> Extracted information:
────────

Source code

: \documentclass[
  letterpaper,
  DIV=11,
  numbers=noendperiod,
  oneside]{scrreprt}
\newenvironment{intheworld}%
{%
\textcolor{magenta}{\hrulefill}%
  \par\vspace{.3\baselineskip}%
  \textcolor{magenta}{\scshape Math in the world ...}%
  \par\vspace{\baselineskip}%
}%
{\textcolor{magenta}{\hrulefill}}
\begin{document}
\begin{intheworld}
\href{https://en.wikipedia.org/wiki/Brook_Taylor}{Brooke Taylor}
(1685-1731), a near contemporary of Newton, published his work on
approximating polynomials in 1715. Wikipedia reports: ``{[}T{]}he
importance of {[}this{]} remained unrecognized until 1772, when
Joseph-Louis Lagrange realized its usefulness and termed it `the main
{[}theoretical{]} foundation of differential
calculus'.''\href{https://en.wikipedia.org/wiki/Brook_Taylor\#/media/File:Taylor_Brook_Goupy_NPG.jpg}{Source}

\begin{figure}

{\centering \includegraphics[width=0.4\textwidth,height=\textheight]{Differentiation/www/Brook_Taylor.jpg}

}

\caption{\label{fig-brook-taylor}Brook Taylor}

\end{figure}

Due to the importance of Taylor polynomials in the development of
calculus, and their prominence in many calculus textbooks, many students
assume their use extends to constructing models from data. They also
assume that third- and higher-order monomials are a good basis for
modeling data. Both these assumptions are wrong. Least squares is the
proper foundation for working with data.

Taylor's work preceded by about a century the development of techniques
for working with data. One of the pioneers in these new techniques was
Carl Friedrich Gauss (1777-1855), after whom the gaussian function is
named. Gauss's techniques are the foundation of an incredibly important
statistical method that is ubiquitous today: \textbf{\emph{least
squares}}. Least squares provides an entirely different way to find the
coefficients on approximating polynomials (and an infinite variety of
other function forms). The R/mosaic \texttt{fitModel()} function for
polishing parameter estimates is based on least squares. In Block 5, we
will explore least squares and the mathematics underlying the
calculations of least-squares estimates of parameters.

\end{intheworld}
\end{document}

────────

> Assignment: Look through the material and copy each line that has "development".

> Written response:
Due to the importance of Taylor polynomials in the development of
Taylor's work preceded by about a century the development of techniques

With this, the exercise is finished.